Liminal Hiatus, a curatorial group exhibition featuring over 30 local artists, recently opened at GalleyOne11
in Loop Street, Cape Town and will run until 31 March. Reflecting on a full year of life in a state of flux, which the pandemic has thrust the world into, the show unpacks the interchangeability of familiarity and strangeness, during radical periods of personal and shared crisis. 
 “In the wake of the 2nd wave of the pandemic, we are all going through a stage of ‘liminal hiatus’ or living in 
 suspension… processing, digesting and yet becoming”, says Marita Schneider, owner of GalleryOne11.”We seem to be at a threshold, where dissonance serves as both muse and catalyst if we allow ourselves to consider the limitless possibilities of reinvention, and how commonalities can serve us in this endeavour. 
“The initial disturbance of the status quo, whilst wrought with uncertainty, provided much-needed time for introspection and analysis of the systems that governed us, the way that we built a society around this, and the dependence on capitalism-at-all-costs.
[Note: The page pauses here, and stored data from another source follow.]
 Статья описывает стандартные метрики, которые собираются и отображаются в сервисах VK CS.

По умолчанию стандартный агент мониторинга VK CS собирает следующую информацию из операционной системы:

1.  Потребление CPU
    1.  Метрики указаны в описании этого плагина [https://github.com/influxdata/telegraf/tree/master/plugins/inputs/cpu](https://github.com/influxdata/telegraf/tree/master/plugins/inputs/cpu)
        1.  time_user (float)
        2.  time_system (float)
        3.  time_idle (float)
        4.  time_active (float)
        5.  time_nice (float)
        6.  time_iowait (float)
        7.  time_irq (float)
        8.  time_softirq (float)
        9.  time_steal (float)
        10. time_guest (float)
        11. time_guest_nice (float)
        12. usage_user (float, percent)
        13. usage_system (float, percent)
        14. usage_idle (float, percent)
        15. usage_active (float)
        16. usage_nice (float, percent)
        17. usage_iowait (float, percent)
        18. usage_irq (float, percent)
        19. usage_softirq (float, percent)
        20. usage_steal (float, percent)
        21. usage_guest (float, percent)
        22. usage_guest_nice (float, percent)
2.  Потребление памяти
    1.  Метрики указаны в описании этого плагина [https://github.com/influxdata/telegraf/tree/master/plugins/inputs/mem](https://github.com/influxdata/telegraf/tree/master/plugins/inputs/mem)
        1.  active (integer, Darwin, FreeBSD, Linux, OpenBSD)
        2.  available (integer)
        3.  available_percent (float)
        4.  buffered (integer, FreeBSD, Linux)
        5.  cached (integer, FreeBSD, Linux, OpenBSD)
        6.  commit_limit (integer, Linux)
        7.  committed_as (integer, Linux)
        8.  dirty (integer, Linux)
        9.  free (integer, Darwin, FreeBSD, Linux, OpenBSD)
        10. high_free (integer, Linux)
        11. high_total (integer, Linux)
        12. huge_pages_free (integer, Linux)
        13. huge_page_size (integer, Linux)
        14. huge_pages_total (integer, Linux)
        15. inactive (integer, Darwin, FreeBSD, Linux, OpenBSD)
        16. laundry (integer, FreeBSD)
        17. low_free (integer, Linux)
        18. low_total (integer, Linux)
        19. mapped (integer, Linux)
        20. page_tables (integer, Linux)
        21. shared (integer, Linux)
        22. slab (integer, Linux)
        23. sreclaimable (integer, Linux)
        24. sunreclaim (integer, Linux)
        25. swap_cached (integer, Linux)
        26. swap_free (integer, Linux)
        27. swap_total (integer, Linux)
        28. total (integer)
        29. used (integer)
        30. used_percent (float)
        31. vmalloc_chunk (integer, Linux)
As the dust begins to settle, what remains is a stark realisation that these systems might have been flawed to begin with. The exhibition poses  the question: Do we want to return to this former state of so-called normal?” 
Capetonian artist, Kyle Richard Solms, responds to this existential crossroads with the submission of two mixed media collages that highlight poverty and displacement as by-products of society’s obsession with comfort and wealth. 
Roadtrip‘ and ‘Roadkill’, two artworks from his series, ‘The Road’, feature prominently alongside award-winning photographer Bettie Coetzee Lambrecht’s contemporary photography submissions and carry strong social commentary that speaks to life’s fleeting nature. The work highlights a noticeable increase in wealth disparity, classism, fear and apathy in the post-COVID landscape. 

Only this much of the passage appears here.